Stray Western…

Sooooo, the muse ambushed me with this…

Comments/recommendations appreciated as always. This one is truly stream of consciousness (and about 9 hours of research)… sigh

Business before Pleasure

 

Rio rode up to the Palace in Denver just before five in the afternoon. He’d taken a room at Mrs. Lincoln’s boarding house, managed to get his broadcloth suit cleaned, and a bath at the bathhouse earlier in the day. He looked up at the blue sky with just a few puffy clouds off to the west, as he stepped off Red. “Well, don’t look like it’s going to rain, Red. Guess I can leave you tied right here.” He threw the reins over the railing, then loosened the girth as Red whinnied and stamped. “Hey now. You got fed and watered, and you get to just stand here.”

Red peeled his lips back and nipped at Rio’s sleeve, prompting a swat on the nose. “Stop that!” He stepped up on the boardwalk and walked slowly toward the restaurant door, Long ride, maybe for nothing. But if we get a contract for beef, that’ll help. And that cowboy at the boarding house said he saw some Rafter H cows being driven to the west two days ago. He stepped into the restaurant, and immediately moved to the right, out of the doorway. Looking around he saw tables full of prosperous looking men, and sighed as a waiter came up. “Can I help you, sir?”

“Yes, I’m supposed to meet a Mr. Evans, and a Mr. Marshall here.”

“Right this way, sir.” The waiter led him to a table situated with a view of the room, and one open seat. “Mr. Marshall, this gentleman was asking after you.”

A tall bearded man stood. “I’m Joseph Marshall.” The second bearded man, obviously a miner, stood. “My associate, Rene LeBlanc.” He pointed to the third man. “Ethan Mettier. He owns the Red Cloud Mine.” He extended his hand and Rio shook it. LeBlanc merely looked at him, nodded, then sat. Rio took that as a cue, pulled out a chair and sat down facing them.

“Rio Hackett, Mr. Marshall. I’m repping for the Rafter H ranch, I understand you are looking for cattle to supply your operations?”

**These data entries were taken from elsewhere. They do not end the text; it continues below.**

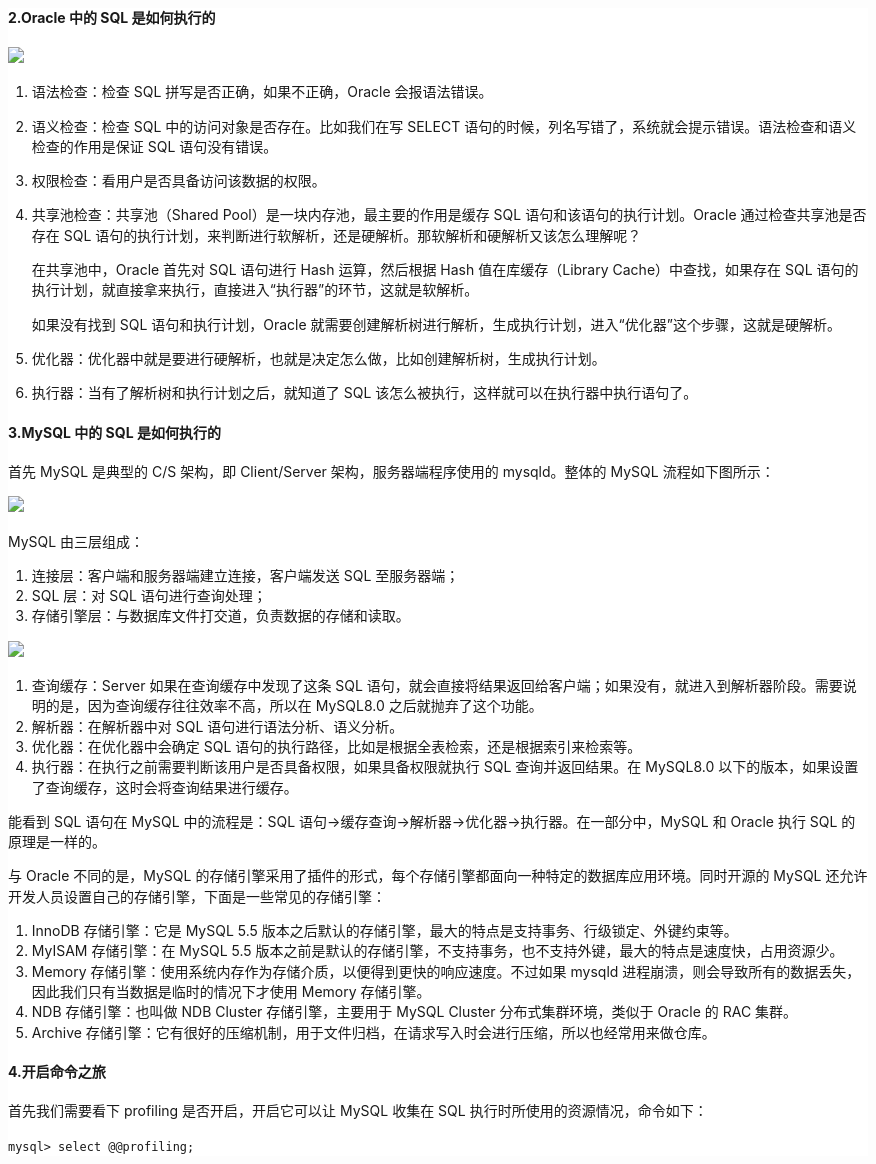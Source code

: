 #### 2.Oracle 中的 SQL 是如何执行的

![]( https://static001.geekbang.org/resource/image/4b/70/4b43aeaf9bb0fe2d576757d3fef50070.png )

1. 语法检查：检查 SQL 拼写是否正确，如果不正确，Oracle 会报语法错误。

2. 语义检查：检查 SQL 中的访问对象是否存在。比如我们在写 SELECT 语句的时候，列名写错了，系统就会提示错误。语法检查和语义检查的作用是保证 SQL 语句没有错误。

3. 权限检查：看用户是否具备访问该数据的权限。

4. 共享池检查：共享池（Shared Pool）是一块内存池，最主要的作用是缓存 SQL 语句和该语句的执行计划。Oracle 通过检查共享池是否存在 SQL 语句的执行计划，来判断进行软解析，还是硬解析。那软解析和硬解析又该怎么理解呢？

   在共享池中，Oracle 首先对 SQL 语句进行 Hash 运算，然后根据 Hash 值在库缓存（Library Cache）中查找，如果存在 SQL 语句的执行计划，就直接拿来执行，直接进入“执行器”的环节，这就是软解析。

   如果没有找到 SQL 语句和执行计划，Oracle 就需要创建解析树进行解析，生成执行计划，进入“优化器”这个步骤，这就是硬解析。

5. 优化器：优化器中就是要进行硬解析，也就是决定怎么做，比如创建解析树，生成执行计划。

6. 执行器：当有了解析树和执行计划之后，就知道了 SQL 该怎么被执行，这样就可以在执行器中执行语句了。 

#### 3.MySQL 中的 SQL 是如何执行的

 首先 MySQL 是典型的 C/S 架构，即 Client/Server 架构，服务器端程序使用的 mysqld。整体的 MySQL 流程如下图所示： 

![]( https://static001.geekbang.org/resource/image/c4/9e/c4b24ef2377e0d233af69925b0d7139e.png )

MySQL 由三层组成：

1. 连接层：客户端和服务器端建立连接，客户端发送 SQL 至服务器端；
2. SQL 层：对 SQL 语句进行查询处理；
3. 存储引擎层：与数据库文件打交道，负责数据的存储和读取。

![]( https://static001.geekbang.org/resource/image/30/79/30819813cc9d53714c08527e282ede79.jpg )

1. 查询缓存：Server 如果在查询缓存中发现了这条 SQL 语句，就会直接将结果返回给客户端；如果没有，就进入到解析器阶段。需要说明的是，因为查询缓存往往效率不高，所以在 MySQL8.0 之后就抛弃了这个功能。
2. 解析器：在解析器中对 SQL 语句进行语法分析、语义分析。
3. 优化器：在优化器中会确定 SQL 语句的执行路径，比如是根据全表检索，还是根据索引来检索等。
4. 执行器：在执行之前需要判断该用户是否具备权限，如果具备权限就执行 SQL 查询并返回结果。在 MySQL8.0 以下的版本，如果设置了查询缓存，这时会将查询结果进行缓存。

 能看到 SQL 语句在 MySQL 中的流程是：SQL 语句→缓存查询→解析器→优化器→执行器。在一部分中，MySQL 和 Oracle 执行 SQL 的原理是一样的。 

 与 Oracle 不同的是，MySQL 的存储引擎采用了插件的形式，每个存储引擎都面向一种特定的数据库应用环境。同时开源的 MySQL 还允许开发人员设置自己的存储引擎，下面是一些常见的存储引擎： 

1. InnoDB 存储引擎：它是 MySQL 5.5 版本之后默认的存储引擎，最大的特点是支持事务、行级锁定、外键约束等。
2. MyISAM 存储引擎：在 MySQL 5.5 版本之前是默认的存储引擎，不支持事务，也不支持外键，最大的特点是速度快，占用资源少。
3. Memory 存储引擎：使用系统内存作为存储介质，以便得到更快的响应速度。不过如果 mysqld 进程崩溃，则会导致所有的数据丢失，因此我们只有当数据是临时的情况下才使用 Memory 存储引擎。
4. NDB 存储引擎：也叫做 NDB Cluster 存储引擎，主要用于 MySQL Cluster 分布式集群环境，类似于 Oracle 的 RAC 集群。
5. Archive 存储引擎：它有很好的压缩机制，用于文件归档，在请求写入时会进行压缩，所以也经常用来做仓库。

#### 4.开启命令之旅

 首先我们需要看下 profiling 是否开启，开启它可以让 MySQL 收集在 SQL 执行时所使用的资源情况，命令如下： 

 `mysql> select @@profiling;`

The waiter asked, “Would you like anything?”

“A cup of coffee please.”

Marshall looked at him suspiciously. “You are authorized to speak for this ranch?”

Rio sighed inwardly, reached into his suit pocket, pulled out the letter from the bank in Fort Collins, and passed it over. “This is a statement to that effect from the bank in Fort Collins. It gives me authorization to make commitments, contracts, and authorize money to be spent.”

Marshall looked it over closely, then passed it across to Mettier, who merely glanced at it before handing it back. “How did you find out that we wanted cattle?”

“The banker alerted us to your agent’s request for a reliable source for cattle. He said you’re looking for fifty head a month?”

Marshall nodded. “Fifty head a month, no culls, no heifers. Good beeves. Twenty dollars a head.”

Rio couldn’t help but laugh. “Twenty dollars a head? No. Twenty a head is what they pay in Dodge City, for three or four thousand cows at a time. Going rate right now is twenty-six for a cow, sixty-two for a three year old steer. We have a mixed herd, mostly steers, so thirty-five a head would be about right.”

Marshall glared at him. “Do you take me for a fool? There is no way—”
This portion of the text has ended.